Rank-one updates for faster matrix inversion

来源：互联网发布：胡退位真相知乎编辑：程序博客网时间：2024/06/07 03:23

Making a “rank-one update” to a matrix ${\mathbf{A}}$ means adding to the matrix another matrix of rank one:

$\displaystyle \mathbf{B}=\mathbf{A}+\mathbf{vv^{t}}$

This actually occurs quite a bit in statistics and optimisation – I’m interested in the topic because rank-one updates occur in certain applications of Expectation Propagation, but a perhaps more important case is in sequential regression problems. Imagine doing linear regression, but being given the datapoints one-by-one. Because the regression coefficients ${\mathbf{w}}$ are given by the famous least-squares equation:

$\displaystyle \mathbf{w}=\mathbf{\left(X^{t}\mathbf{X}\right)}^{-1}\mathbf{X^{t}y}$

you seem to need to invert the ${\mathbf{X^{t}X}}$ matrix each time you get a new datapoint. This is expensive because matrix inversion is a ${\mathcal{O}\left(n^{3}\right)}$ operation. Thanks to rank-one updates, we can bring that cost down to ${\mathcal{O}\left(n^{2}\right)}$ . At each step if ${\mathbf{X}}$ is the current design matrix, our new datapoint is ${\mathbf{v}}$ , then the updated version of ${\mathbf{X}}$ is:

$\displaystyle \mathbf{X}'=\left[\begin{array}{c} \mathbf{X}\\ \mathbf{v}^{t} \end{array}\right]$

and

$\displaystyle \mathbf{X}'^{t}\mathbf{X}'=\mathbf{X}^{t}\mathbf{X}+\mathbf{vv}^{t}$

so that we have a rank-one update to ${\mathbf{X}}$ for each new datapoint. There are many ways we can take advantage of that, but I’ll only look at two:

Updating the inverse of ${\mathbf{X}^{t}\mathbf{X}}$ using the matrix inversion lemma (AKA the Woodbury-Sherman-Morrison formula)
Updating the Cholesky decomposition of ${\mathbf{X}^{t}\mathbf{X}}$

For the first one, say that ${\mathbf{A}=\mathbf{X}^{t}\mathbf{X}}$ , and we have already computed the inverse of ${\mathbf{A}}$ . The matrix inversion lemma tells us that:

$\displaystyle \left(\mathbf{A}+\mathbf{vv}^{t}\right)^{-1}=\mathbf{A}^{-1}-\frac{1}{\left(1+\mathbf{v}^{t}\mathbf{A}^{-1}\mathbf{v}\right)}\left(\mathbf{A}^{-1}\mathbf{vv}^{t}\mathbf{A}^{-1}\right)$

(what this formula does becomes clearer if you imagine that ${\mathbf{v}}$ is an eigenvector of A). From a computational point of view, the important point is that we can update the inverse using just matrix products, a division and an addition, which brings the cost down to ${\mathcal{O}\left(n^{2}\right)}$ .

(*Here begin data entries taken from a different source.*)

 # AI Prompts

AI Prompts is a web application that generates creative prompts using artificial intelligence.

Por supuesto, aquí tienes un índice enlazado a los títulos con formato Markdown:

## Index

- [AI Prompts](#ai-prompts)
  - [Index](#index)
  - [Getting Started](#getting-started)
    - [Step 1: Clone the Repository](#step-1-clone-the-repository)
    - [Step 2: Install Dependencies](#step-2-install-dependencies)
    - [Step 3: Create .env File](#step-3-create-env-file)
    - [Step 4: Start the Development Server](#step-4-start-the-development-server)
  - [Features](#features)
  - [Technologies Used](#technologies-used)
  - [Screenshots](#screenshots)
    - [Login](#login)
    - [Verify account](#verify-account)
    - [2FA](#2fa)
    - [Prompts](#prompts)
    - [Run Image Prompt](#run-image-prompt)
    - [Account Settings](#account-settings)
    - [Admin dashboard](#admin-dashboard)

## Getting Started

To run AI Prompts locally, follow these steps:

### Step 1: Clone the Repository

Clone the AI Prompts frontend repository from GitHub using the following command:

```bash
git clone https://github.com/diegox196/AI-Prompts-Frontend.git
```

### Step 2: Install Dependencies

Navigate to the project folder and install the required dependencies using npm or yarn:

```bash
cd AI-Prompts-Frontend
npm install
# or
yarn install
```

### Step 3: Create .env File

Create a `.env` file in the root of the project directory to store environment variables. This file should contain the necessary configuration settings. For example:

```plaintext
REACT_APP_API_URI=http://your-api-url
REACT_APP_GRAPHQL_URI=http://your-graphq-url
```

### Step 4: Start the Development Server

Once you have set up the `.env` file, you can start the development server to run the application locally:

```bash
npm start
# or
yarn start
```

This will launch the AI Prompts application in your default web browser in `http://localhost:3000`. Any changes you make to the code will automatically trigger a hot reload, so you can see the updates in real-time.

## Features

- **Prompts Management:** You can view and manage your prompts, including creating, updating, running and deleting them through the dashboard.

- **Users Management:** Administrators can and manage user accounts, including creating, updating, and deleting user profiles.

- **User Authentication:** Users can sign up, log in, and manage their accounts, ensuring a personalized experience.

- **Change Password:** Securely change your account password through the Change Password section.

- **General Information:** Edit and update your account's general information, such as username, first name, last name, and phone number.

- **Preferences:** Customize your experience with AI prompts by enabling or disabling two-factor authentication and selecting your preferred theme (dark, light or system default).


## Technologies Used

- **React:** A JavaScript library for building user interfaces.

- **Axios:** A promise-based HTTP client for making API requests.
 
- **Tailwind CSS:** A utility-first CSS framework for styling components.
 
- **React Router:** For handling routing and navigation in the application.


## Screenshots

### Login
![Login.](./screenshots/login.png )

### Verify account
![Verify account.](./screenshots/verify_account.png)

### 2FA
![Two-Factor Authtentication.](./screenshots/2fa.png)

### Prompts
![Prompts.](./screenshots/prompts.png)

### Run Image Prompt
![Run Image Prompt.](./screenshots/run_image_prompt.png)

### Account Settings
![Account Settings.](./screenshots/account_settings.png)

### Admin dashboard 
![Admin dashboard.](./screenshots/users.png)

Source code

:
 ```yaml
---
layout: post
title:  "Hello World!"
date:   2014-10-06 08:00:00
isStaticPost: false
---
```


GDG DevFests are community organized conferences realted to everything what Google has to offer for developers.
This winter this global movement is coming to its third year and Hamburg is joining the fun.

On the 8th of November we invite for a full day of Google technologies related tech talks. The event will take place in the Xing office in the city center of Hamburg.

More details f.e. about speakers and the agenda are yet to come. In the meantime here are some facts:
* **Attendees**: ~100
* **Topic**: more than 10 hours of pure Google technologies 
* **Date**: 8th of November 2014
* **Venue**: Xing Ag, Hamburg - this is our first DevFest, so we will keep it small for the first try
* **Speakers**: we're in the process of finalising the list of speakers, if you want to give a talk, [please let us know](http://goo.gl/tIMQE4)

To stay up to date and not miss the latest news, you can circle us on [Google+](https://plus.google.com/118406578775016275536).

The second solution is often recommended by linear algebra specialists because it has better numerical stability. It is a bit slower in practice, and I haven’t seen it do much of a difference in my own problems, but YMMV. It might become important when the matrices are poorly conditioned. Inverting a positive-definite matrix ${\mathbf{A}}$ can be done via the Cholesky decomposition:

$\displaystyle \mathbf{U}^{t}\mathbf{U}=\mathbf{A}$

where ${\mathbf{U}}$ is an upper-triangular matrix. The trick is simply that:

$\displaystyle \left(\mathbf{U}^{t}\mathbf{U}\right)^{-1}=\mathbf{U}^{-1}\left(\mathbf{U}^{t}\right)^{-1}$

and inverting a triangular matrix is easy, so that the expensive part is to get ${\mathbf{U}}$ in the first place.

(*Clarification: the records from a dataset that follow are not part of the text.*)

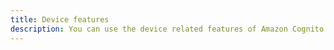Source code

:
 ```yaml
---
title: Device features
description: You can use the device related features of Amazon Cognito UserPools by enabling the Devices features.
---
```


<inline-fragment src="~/sdk/fragments/library-callout.md"></inline-fragment>

<inline-fragment platform="ios" src="~/sdk/auth/fragments/ios/device-features.md"></inline-fragment>
<inline-fragment platform="android" src="~/sdk/auth/fragments/android/device-features.md"></inline-fragment>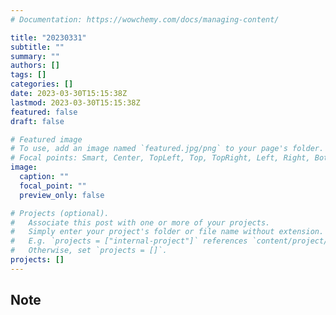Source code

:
 ```yaml
---
# Documentation: https://wowchemy.com/docs/managing-content/

title: "20230331"
subtitle: ""
summary: ""
authors: []
tags: []
categories: []
date: 2023-03-30T15:15:38Z
lastmod: 2023-03-30T15:15:38Z
featured: false
draft: false

# Featured image
# To use, add an image named `featured.jpg/png` to your page's folder.
# Focal points: Smart, Center, TopLeft, Top, TopRight, Left, Right, BottomLeft, Bottom, BottomRight.
image:
  caption: ""
  focal_point: ""
  preview_only: false

# Projects (optional).
#   Associate this post with one or more of your projects.
#   Simply enter your project's folder or file name without extension.
#   E.g. `projects = ["internal-project"]` references `content/project/deep-learning/index.md`.
#   Otherwise, set `projects = []`.
projects: []
---
```


## Note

In R I find it useful to define a cholsolve function as such:

#Compute A\b, given U=chol(A) cholsolve <- function(U,b) { backsolve(U,forwardsolve(t(U),b)) }
It is possible to update a Cholesky decomposition following a rank-one update in ${\mathcal{O}\left(n^{2}\right)}$ time, see for example this tech report by Matthias Seeger. A year ago I wrote my own C function for doing that, which managed to be slower than the ${\mathcal{O}\left(n^{3}\right)}$ ${chol}$ for most practical values of ${n}$ (a bit of a disappointment). Fortunately, a package called SamplerCompare has a function called chud which is very fast, so that there’s no excuse anymore for not using that trick.